Description of the task: Set down a true copy of the data, with all pictures left out.

Items listed in a dataset

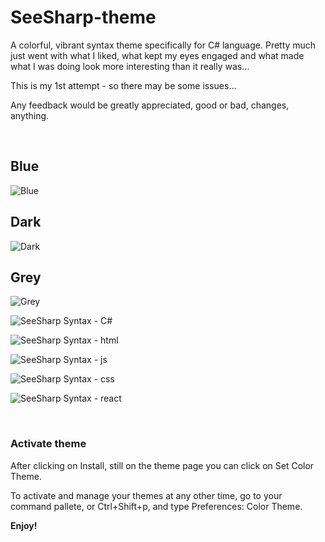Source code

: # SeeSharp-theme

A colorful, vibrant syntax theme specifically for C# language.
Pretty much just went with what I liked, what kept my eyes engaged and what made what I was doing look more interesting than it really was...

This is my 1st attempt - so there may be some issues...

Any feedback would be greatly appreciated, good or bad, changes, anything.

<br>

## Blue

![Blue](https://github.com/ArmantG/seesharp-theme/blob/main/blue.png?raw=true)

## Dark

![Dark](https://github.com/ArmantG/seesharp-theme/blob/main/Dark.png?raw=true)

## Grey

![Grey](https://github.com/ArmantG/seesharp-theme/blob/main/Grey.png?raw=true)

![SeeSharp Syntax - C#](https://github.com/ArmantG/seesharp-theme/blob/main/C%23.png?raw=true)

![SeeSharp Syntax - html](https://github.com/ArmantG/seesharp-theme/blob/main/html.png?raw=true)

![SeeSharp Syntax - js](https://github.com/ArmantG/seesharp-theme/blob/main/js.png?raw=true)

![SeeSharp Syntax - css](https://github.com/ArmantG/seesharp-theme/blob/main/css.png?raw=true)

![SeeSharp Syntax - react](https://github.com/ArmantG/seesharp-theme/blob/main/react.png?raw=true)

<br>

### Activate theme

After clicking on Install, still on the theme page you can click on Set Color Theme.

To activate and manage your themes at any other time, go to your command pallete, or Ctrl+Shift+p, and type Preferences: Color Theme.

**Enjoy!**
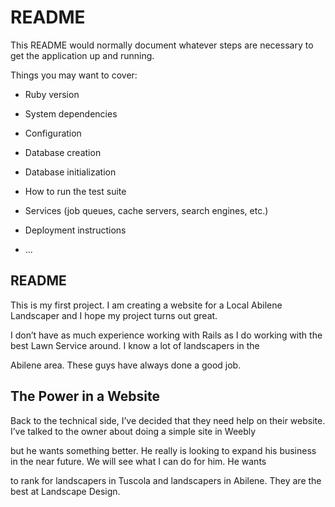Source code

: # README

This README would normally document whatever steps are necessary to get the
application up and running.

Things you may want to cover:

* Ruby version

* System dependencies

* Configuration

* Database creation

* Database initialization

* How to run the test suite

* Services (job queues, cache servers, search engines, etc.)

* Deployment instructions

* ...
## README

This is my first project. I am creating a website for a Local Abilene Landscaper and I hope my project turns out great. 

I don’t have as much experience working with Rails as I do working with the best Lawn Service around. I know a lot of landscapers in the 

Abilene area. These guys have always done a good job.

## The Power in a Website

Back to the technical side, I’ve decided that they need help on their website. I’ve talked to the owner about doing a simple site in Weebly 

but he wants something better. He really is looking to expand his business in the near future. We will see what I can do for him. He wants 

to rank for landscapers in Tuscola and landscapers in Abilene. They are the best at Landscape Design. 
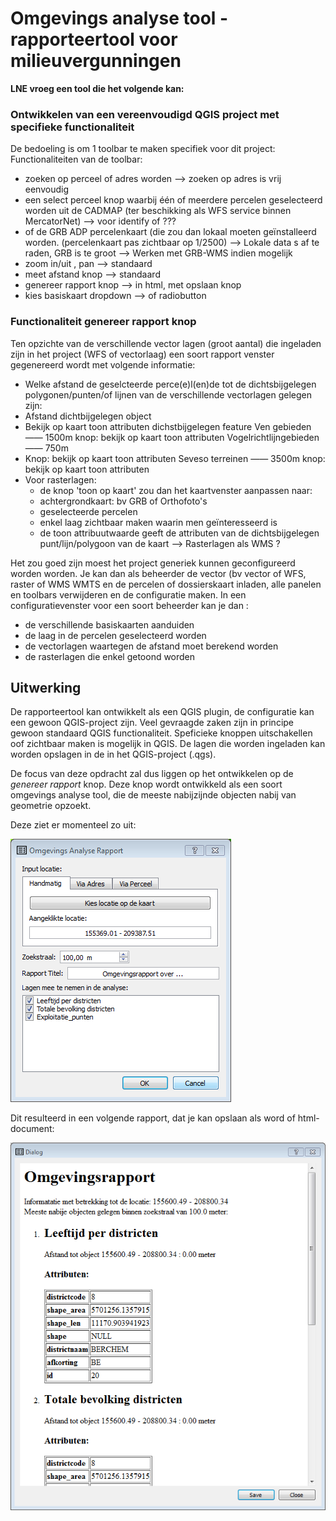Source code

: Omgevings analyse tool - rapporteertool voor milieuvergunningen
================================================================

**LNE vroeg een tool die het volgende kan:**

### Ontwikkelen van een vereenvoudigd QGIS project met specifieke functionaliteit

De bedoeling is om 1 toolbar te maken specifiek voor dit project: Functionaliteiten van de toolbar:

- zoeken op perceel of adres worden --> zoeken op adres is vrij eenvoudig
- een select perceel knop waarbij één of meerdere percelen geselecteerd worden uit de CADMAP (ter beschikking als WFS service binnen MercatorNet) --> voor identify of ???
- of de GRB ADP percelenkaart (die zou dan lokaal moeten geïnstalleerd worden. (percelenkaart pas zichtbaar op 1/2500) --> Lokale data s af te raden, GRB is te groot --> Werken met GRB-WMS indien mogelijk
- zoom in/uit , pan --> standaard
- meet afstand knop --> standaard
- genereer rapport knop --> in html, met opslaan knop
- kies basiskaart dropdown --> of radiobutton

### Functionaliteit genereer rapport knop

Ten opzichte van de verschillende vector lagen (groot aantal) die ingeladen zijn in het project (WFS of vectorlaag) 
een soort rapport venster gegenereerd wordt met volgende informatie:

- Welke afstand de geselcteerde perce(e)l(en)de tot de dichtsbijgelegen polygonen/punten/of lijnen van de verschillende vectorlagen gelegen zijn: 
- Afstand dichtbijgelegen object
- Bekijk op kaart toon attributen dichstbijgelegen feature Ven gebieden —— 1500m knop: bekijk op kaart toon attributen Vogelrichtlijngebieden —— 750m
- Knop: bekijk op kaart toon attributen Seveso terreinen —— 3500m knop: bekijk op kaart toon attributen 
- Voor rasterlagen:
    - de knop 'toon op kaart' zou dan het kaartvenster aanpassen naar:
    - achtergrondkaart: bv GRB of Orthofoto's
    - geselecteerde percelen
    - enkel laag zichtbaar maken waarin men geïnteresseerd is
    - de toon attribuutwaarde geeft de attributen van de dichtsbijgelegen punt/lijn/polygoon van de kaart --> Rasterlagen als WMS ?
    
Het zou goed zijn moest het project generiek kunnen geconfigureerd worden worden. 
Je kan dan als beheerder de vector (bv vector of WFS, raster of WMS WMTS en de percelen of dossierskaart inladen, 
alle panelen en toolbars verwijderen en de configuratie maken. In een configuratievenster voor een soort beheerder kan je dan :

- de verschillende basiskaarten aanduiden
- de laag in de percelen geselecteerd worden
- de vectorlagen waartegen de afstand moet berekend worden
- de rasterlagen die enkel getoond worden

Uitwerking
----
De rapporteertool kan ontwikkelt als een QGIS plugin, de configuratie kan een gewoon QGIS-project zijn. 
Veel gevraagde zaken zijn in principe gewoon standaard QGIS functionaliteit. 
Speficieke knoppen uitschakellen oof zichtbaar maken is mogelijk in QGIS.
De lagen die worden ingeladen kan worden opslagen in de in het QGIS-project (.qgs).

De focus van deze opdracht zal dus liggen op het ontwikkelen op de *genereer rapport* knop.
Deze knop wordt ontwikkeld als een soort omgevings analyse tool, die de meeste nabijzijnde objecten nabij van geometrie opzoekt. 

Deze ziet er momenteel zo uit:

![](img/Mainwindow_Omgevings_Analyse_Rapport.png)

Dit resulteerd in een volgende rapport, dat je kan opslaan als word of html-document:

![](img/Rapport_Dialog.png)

Response for this exercise:
Source code

: # SeeSharp-theme

A colorful, vibrant syntax theme specifically for C# language.
Pretty much just went with what I liked, what kept my eyes engaged and what made what I was doing look more interesting than it really was...

This is my 1st attempt - so there may be some issues...

Any feedback would be greatly appreciated, good or bad, changes, anything.

<br>

## Blue

![Blue](https://github.com/ArmantG/seesharp-theme/blob/main/blue.png?raw=true)

## Dark

![Dark](https://github.com/ArmantG/seesharp-theme/blob/main/Dark.png?raw=true)

## Grey

![Grey](https://github.com/ArmantG/seesharp-theme/blob/main/Grey.png?raw=true)

![SeeSharp Syntax - C#](https://github.com/ArmantG/seesharp-theme/blob/main/C%23.png?raw=true)

![SeeSharp Syntax - html](https://github.com/ArmantG/seesharp-theme/blob/main/html.png?raw=true)

![SeeSharp Syntax - js](https://github.com/ArmantG/seesharp-theme/blob/main/js.png?raw=true)

![SeeSharp Syntax - css](https://github.com/ArmantG/seesharp-theme/blob/main/css.png?raw=true)

![SeeSharp Syntax - react](https://github.com/ArmantG/seesharp-theme/blob/main/react.png?raw=true)

<br>

### Activate theme

After clicking on Install, still on the theme page you can click on Set Color Theme.

To activate and manage your themes at any other time, go to your command pallete, or Ctrl+Shift+p, and type Preferences: Color Theme.

**Enjoy!**
Source code

: # README

This README would normally document whatever steps are necessary to get the
application up and running.

Things you may want to cover:

* Ruby version

* System dependencies

* Configuration

* Database creation

* Database initialization

* How to run the test suite

* Services (job queues, cache servers, search engines, etc.)

* Deployment instructions

* ...
## README

This is my first project. I am creating a website for a Local Abilene Landscaper and I hope my project turns out great. 

I don’t have as much experience working with Rails as I do working with the best Lawn Service around. I know a lot of landscapers in the 

Abilene area. These guys have always done a good job.

## The Power in a Website

Back to the technical side, I’ve decided that they need help on their website. I’ve talked to the owner about doing a simple site in Weebly 

but he wants something better. He really is looking to expand his business in the near future. We will see what I can do for him. He wants 

to rank for landscapers in Tuscola and landscapers in Abilene. They are the best at Landscape Design. 
Source code

: Omgevings analyse tool - rapporteertool voor milieuvergunningen
================================================================

**LNE vroeg een tool die het volgende kan:**

### Ontwikkelen van een vereenvoudigd QGIS project met specifieke functionaliteit

De bedoeling is om 1 toolbar te maken specifiek voor dit project: Functionaliteiten van de toolbar:

- zoeken op perceel of adres worden --> zoeken op adres is vrij eenvoudig
- een select perceel knop waarbij één of meerdere percelen geselecteerd worden uit de CADMAP (ter beschikking als WFS service binnen MercatorNet) --> voor identify of ???
- of de GRB ADP percelenkaart (die zou dan lokaal moeten geïnstalleerd worden. (percelenkaart pas zichtbaar op 1/2500) --> Lokale data s af te raden, GRB is te groot --> Werken met GRB-WMS indien mogelijk
- zoom in/uit , pan --> standaard
- meet afstand knop --> standaard
- genereer rapport knop --> in html, met opslaan knop
- kies basiskaart dropdown --> of radiobutton

### Functionaliteit genereer rapport knop

Ten opzichte van de verschillende vector lagen (groot aantal) die ingeladen zijn in het project (WFS of vectorlaag) 
een soort rapport venster gegenereerd wordt met volgende informatie:

- Welke afstand de geselcteerde perce(e)l(en)de tot de dichtsbijgelegen polygonen/punten/of lijnen van de verschillende vectorlagen gelegen zijn: 
- Afstand dichtbijgelegen object
- Bekijk op kaart toon attributen dichstbijgelegen feature Ven gebieden —— 1500m knop: bekijk op kaart toon attributen Vogelrichtlijngebieden —— 750m
- Knop: bekijk op kaart toon attributen Seveso terreinen —— 3500m knop: bekijk op kaart toon attributen 
- Voor rasterlagen:
    - de knop 'toon op kaart' zou dan het kaartvenster aanpassen naar:
    - achtergrondkaart: bv GRB of Orthofoto's
    - geselecteerde percelen
    - enkel laag zichtbaar maken waarin men geïnteresseerd is
    - de toon attribuutwaarde geeft de attributen van de dichtsbijgelegen punt/lijn/polygoon van de kaart --> Rasterlagen als WMS ?
    
Het zou goed zijn moest het project generiek kunnen geconfigureerd worden worden. 
Je kan dan als beheerder de vector (bv vector of WFS, raster of WMS WMTS en de percelen of dossierskaart inladen, 
alle panelen en toolbars verwijderen en de configuratie maken. In een configuratievenster voor een soort beheerder kan je dan :

- de verschillende basiskaarten aanduiden
- de laag in de percelen geselecteerd worden
- de vectorlagen waartegen de afstand moet berekend worden
- de rasterlagen die enkel getoond worden

Uitwerking
----
De rapporteertool kan ontwikkelt als een QGIS plugin, de configuratie kan een gewoon QGIS-project zijn. 
Veel gevraagde zaken zijn in principe gewoon standaard QGIS functionaliteit. 
Speficieke knoppen uitschakellen oof zichtbaar maken is mogelijk in QGIS.
De lagen die worden ingeladen kan worden opslagen in de in het QGIS-project (.qgs).

De focus van deze opdracht zal dus liggen op het ontwikkelen op de *genereer rapport* knop.
Deze knop wordt ontwikkeld als een soort omgevings analyse tool, die de meeste nabijzijnde objecten nabij van geometrie opzoekt. 

Deze ziet er momenteel zo uit:

![](img/Mainwindow_Omgevings_Analyse_Rapport.png)

Dit resulteerd in een volgende rapport, dat je kan opslaan als word of html-document:

![](img/Rapport_Dialog.png)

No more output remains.